**DIRECTIONS FOR THIS TASK:**
From the records, pick out and copy each line containing "companies".

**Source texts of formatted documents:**
========================
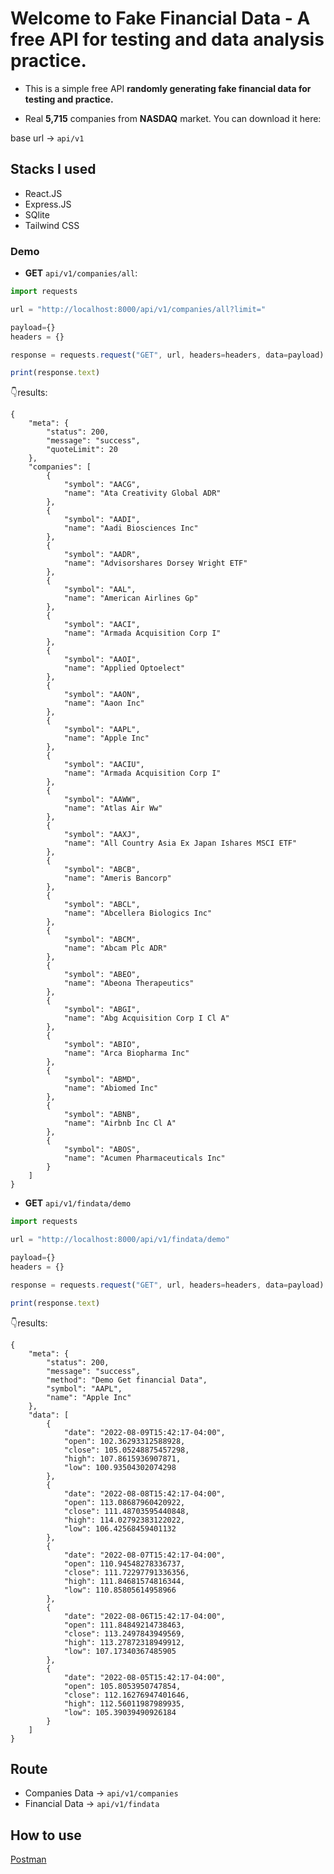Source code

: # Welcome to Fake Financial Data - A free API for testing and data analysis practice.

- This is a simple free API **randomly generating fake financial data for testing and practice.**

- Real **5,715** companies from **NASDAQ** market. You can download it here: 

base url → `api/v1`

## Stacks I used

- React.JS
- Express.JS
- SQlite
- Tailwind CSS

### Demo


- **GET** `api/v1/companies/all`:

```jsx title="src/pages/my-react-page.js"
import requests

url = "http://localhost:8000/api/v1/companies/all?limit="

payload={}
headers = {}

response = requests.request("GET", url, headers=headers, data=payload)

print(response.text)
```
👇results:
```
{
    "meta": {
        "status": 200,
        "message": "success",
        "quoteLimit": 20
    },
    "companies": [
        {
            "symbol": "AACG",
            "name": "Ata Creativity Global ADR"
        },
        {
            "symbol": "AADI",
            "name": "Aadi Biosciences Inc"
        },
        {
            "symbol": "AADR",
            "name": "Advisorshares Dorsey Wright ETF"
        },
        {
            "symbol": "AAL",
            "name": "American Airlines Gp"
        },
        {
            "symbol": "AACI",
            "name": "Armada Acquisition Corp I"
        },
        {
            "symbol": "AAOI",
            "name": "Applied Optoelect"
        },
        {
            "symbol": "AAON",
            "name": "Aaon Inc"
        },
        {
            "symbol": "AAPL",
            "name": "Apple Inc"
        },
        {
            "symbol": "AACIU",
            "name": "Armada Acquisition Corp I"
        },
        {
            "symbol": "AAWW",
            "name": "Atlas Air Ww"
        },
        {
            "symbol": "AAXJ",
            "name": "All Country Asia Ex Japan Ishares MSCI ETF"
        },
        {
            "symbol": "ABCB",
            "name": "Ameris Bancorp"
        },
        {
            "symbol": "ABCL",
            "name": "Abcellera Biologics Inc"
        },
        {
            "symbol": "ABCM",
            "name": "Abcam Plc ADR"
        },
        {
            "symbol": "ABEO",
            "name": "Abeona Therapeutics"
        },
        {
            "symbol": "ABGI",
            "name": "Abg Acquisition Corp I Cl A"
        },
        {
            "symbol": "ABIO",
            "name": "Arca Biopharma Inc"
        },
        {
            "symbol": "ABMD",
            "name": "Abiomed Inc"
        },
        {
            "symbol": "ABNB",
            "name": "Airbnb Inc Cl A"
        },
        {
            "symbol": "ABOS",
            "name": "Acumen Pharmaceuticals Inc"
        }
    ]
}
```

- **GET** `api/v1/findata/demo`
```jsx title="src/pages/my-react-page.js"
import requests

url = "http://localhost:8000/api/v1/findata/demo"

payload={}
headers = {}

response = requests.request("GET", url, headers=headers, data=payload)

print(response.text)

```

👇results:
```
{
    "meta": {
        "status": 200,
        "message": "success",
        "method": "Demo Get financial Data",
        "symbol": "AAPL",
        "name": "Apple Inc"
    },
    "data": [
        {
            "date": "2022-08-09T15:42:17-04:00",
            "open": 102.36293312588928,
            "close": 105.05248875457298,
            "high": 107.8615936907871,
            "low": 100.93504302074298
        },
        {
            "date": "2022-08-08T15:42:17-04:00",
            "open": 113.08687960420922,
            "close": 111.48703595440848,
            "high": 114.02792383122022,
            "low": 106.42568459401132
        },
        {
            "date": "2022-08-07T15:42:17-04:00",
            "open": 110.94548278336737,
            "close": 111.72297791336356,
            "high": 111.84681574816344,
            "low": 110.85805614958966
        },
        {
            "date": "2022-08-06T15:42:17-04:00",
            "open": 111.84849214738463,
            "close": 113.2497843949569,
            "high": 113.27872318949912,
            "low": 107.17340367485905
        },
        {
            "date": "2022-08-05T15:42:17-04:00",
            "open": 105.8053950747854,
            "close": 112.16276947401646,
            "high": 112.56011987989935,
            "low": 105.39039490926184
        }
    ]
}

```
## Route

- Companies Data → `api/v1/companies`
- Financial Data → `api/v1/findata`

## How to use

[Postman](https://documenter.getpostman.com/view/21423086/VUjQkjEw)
========================
**FINISHED TASK:**
- Real **5,715** companies from **NASDAQ** market. You can download it here: 
- **GET** `api/v1/companies/all`:
url = "http://localhost:8000/api/v1/companies/all?limit="
    "companies": [
- Companies Data → `api/v1/companies`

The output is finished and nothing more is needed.